High-throughput Molecular Analysis of Pseudohypoparathyroidism 1b Patients Reveals Novel Genetic and Epigenetic Defects

Context Patients with pseudohypoparathyroidism type 1b (PHP1b) show disordered imprinting of the maternal GNAS allele or paternal uniparental disomy (UPD). Genetic deletions in STX16 or in upstream exons of GNAS are present in many familial but not sporadic cases. Objective Characterization of epigenetic and genetic defects in patients with PHP1b. Design and patients DNA from 84 subjects, including 26 subjects with sporadic PHP1b, 27 affected subjects and 17 unaffected and/or obligate gene carriers from 12 PHP1b families, 11 healthy individuals, and 3 subjects with PHP1a was subjected to quantitative pyrosequencing of GNAS differentially methylated regions (DMRs), microarray analysis, and microsatellite haplotype analysis. Setting Academic medical center. Main outcome measurements Molecular pathology of PHP1b. Results Healthy subjects, unaffected family members and obligate carriers of paternal PHP1b alleles, and subjects with PHP1a showed normal methylation of all DMRs.
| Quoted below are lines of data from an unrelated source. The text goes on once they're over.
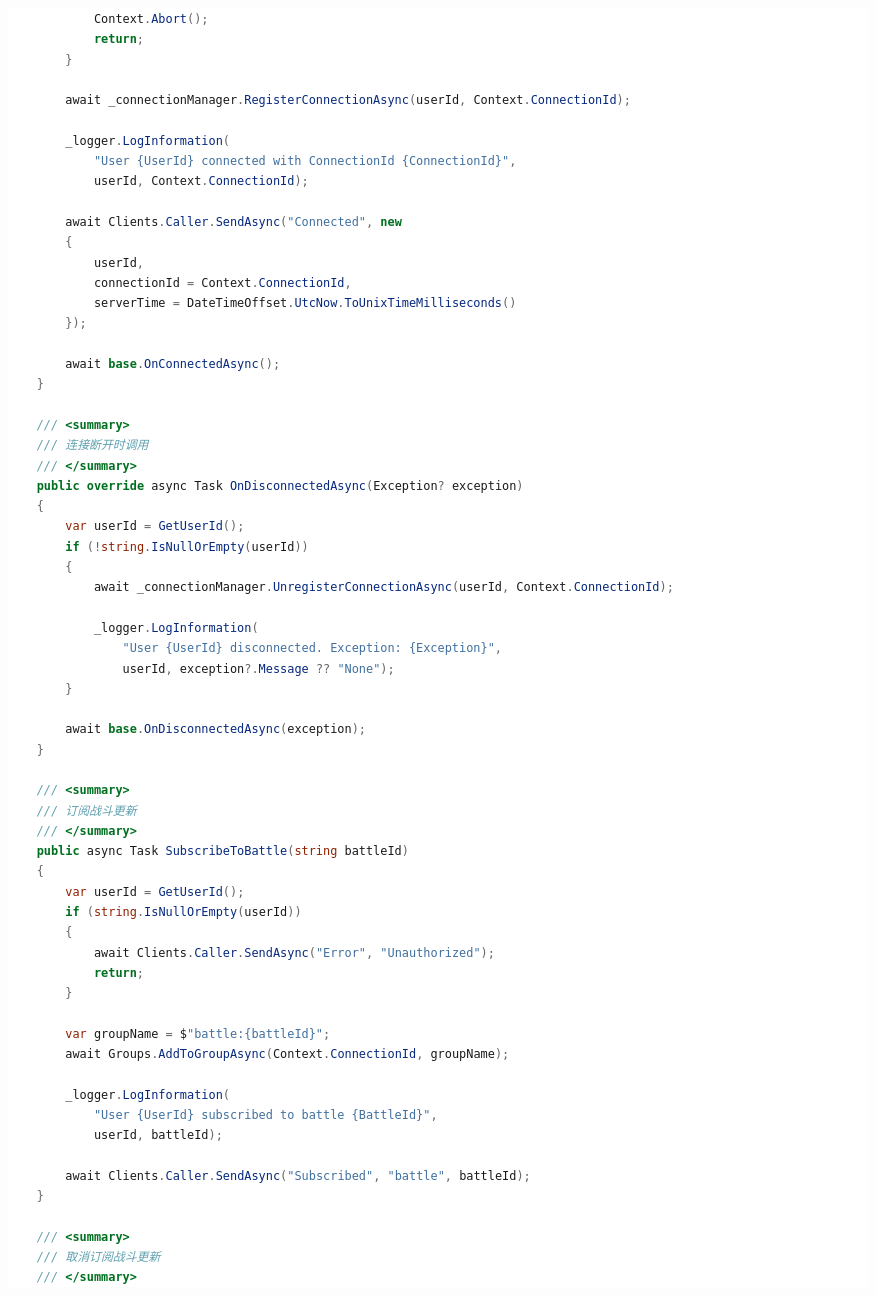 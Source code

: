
 ```csharp
            Context.Abort();
            return;
        }

        await _connectionManager.RegisterConnectionAsync(userId, Context.ConnectionId);
        
        _logger.LogInformation(
            "User {UserId} connected with ConnectionId {ConnectionId}",
            userId, Context.ConnectionId);

        await Clients.Caller.SendAsync("Connected", new
        {
            userId,
            connectionId = Context.ConnectionId,
            serverTime = DateTimeOffset.UtcNow.ToUnixTimeMilliseconds()
        });

        await base.OnConnectedAsync();
    }

    /// <summary>
    /// 连接断开时调用
    /// </summary>
    public override async Task OnDisconnectedAsync(Exception? exception)
    {
        var userId = GetUserId();
        if (!string.IsNullOrEmpty(userId))
        {
            await _connectionManager.UnregisterConnectionAsync(userId, Context.ConnectionId);
            
            _logger.LogInformation(
                "User {UserId} disconnected. Exception: {Exception}",
                userId, exception?.Message ?? "None");
        }

        await base.OnDisconnectedAsync(exception);
    }

    /// <summary>
    /// 订阅战斗更新
    /// </summary>
    public async Task SubscribeToBattle(string battleId)
    {
        var userId = GetUserId();
        if (string.IsNullOrEmpty(userId))
        {
            await Clients.Caller.SendAsync("Error", "Unauthorized");
            return;
        }

        var groupName = $"battle:{battleId}";
        await Groups.AddToGroupAsync(Context.ConnectionId, groupName);
        
        _logger.LogInformation(
            "User {UserId} subscribed to battle {BattleId}",
            userId, battleId);

        await Clients.Caller.SendAsync("Subscribed", "battle", battleId);
    }

    /// <summary>
    /// 取消订阅战斗更新
    /// </summary>
```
All PHP1b subjects showed loss of methylation (LOM) at the exon A/B DMR. Affected members of nine PHP1b kindreds showed LOM only at the exon A/B DMR, which was associated with a 3-kb deletion of STX16 exons 4-6 in seven families and a novel deletion of STX16 and adjacent NEPEPL1 in one family. A novel NESP deletion was found in one of two other families with more extensive methylation defects. One sporadic PHP1b had UPD of 20q, two had 3-kb STX16 deletions, and five had apparent epigenetic mosaicism. Conclusions We found diverse patterns of defective methylation and identified novel or previously known mutations in 9 of 12 PHP1b families.